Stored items
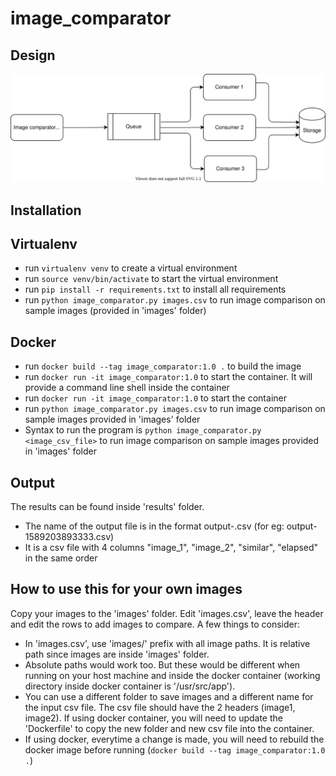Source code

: # image_comparator

## Design

<img src="./design.svg">

## Installation

Virtualenv
----------

- run ``virtualenv venv`` to create a virtual environment
- run ``source venv/bin/activate`` to start the virtual environment
- run ``pip install -r requirements.txt`` to install all requirements
- run ``python image_comparator.py images.csv`` to run image comparison on sample images (provided in 'images' folder)

Docker
------

- run ``docker build --tag image_comparator:1.0 .`` to build the image
- run ``docker run -it image_comparator:1.0`` to start the container. It will provide a command line shell inside the container
- run ``docker run -it image_comparator:1.0`` to start the container
- run ``python image_comparator.py images.csv`` to run image comparison on sample images provided in 'images' folder
- Syntax to run the program is ``python image_comparator.py <image_csv_file>`` to run image comparison on sample images provided in 'images' folder

Output
-----

The results can be found inside 'results' folder. 

- The name of the output file is in the format output-<timestamp>.csv (for eg: output-1589203893333.csv)
- It is a csv file with 4 columns "image_1", "image_2", "similar", "elapsed" in the same order

How to use this for your own images
------

Copy your images to the 'images' folder. Edit 'images.csv', leave the header and edit the rows to add images to compare. A few things to consider:

- In 'images.csv', use 'images/' prefix with all image paths. It is relative path since images are inside 'images' folder.
- Absolute paths would work too. But these would be different when running on your host machine and inside the docker container (working directory inside docker container is '/usr/src/app').  
- You can use a different folder to save images and a different name for the input csv file. The csv file should have the 2 headers (image1, image2). If using docker container, you will need to update the 'Dockerfile' to copy the new folder and new csv file into the container.
- If using docker, everytime a change is made, you will need to rebuild the docker image before running (``docker build --tag image_comparator:1.0 .``) 

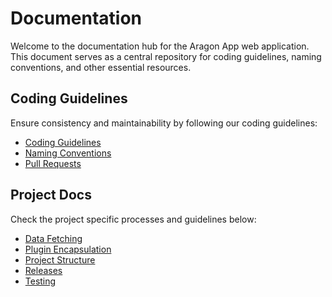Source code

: # Documentation

Welcome to the documentation hub for the Aragon App web application. This document serves as a central repository for
coding guidelines, naming conventions, and other essential resources.

## Coding Guidelines

Ensure consistency and maintainability by following our coding guidelines:

- [Coding Guidelines](./codingGuidelines/codingGuidelines.md)
- [Naming Conventions](./codingGuidelines/namingConventions.md)
- [Pull Requests](./codingGuidelines/pullRequests.md)

## Project Docs

Check the project specific processes and guidelines below:

- [Data Fetching](./projectDocs/dataFetching.md)
- [Plugin Encapsulation](./projectDocs/pluginEncapsulation.md)
- [Project Structure](./projectDocs/projectStructure.md)
- [Releases](./projectDocs/releases.md)
- [Testing](./projectDocs/testing.md)
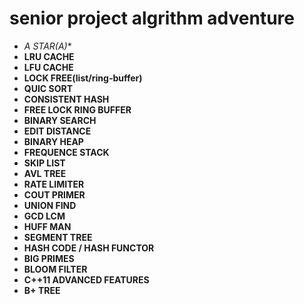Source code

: # senior project algrithm adventure

- **A STAR(A*)**
- **LRU CACHE**
- **LFU CACHE**
- **LOCK FREE(list/ring-buffer)**
- **QUIC SORT**
- **CONSISTENT HASH**
- **FREE LOCK RING BUFFER**
- **BINARY SEARCH**
- **EDIT DISTANCE**
- **BINARY HEAP**
- **FREQUENCE STACK**
- **SKIP LIST**
- **AVL TREE**
- **RATE LIMITER**
- **COUT PRIMER**
- **UNION FIND**
- **GCD LCM**
- **HUFF MAN**
- **SEGMENT TREE**
- **HASH CODE / HASH FUNCTOR**
- **BIG PRIMES**
- **BLOOM FILTER**
- **C++11 ADVANCED FEATURES**
- **B+ TREE**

■ Exercise description ■
Copy exactly the lines from the line that has "- [Naming Conventions](./codingGuidelines/namingConventions.md)" through the last line of the entries above, inclusive, and no others. Pictures do not go in the copy.

■ Completed exercise ■
- [Naming Conventions](./codingGuidelines/namingConventions.md)
- [Pull Requests](./codingGuidelines/pullRequests.md)

## Project Docs

Check the project specific processes and guidelines below:

- [Data Fetching](./projectDocs/dataFetching.md)
- [Plugin Encapsulation](./projectDocs/pluginEncapsulation.md)
- [Project Structure](./projectDocs/projectStructure.md)
- [Releases](./projectDocs/releases.md)
- [Testing](./projectDocs/testing.md)
Source code

: # senior project algrithm adventure

- **A STAR(A*)**
- **LRU CACHE**
- **LFU CACHE**
- **LOCK FREE(list/ring-buffer)**
- **QUIC SORT**
- **CONSISTENT HASH**
- **FREE LOCK RING BUFFER**
- **BINARY SEARCH**
- **EDIT DISTANCE**
- **BINARY HEAP**
- **FREQUENCE STACK**
- **SKIP LIST**
- **AVL TREE**
- **RATE LIMITER**
- **COUT PRIMER**
- **UNION FIND**
- **GCD LCM**
- **HUFF MAN**
- **SEGMENT TREE**
- **HASH CODE / HASH FUNCTOR**
- **BIG PRIMES**
- **BLOOM FILTER**
- **C++11 ADVANCED FEATURES**
- **B+ TREE**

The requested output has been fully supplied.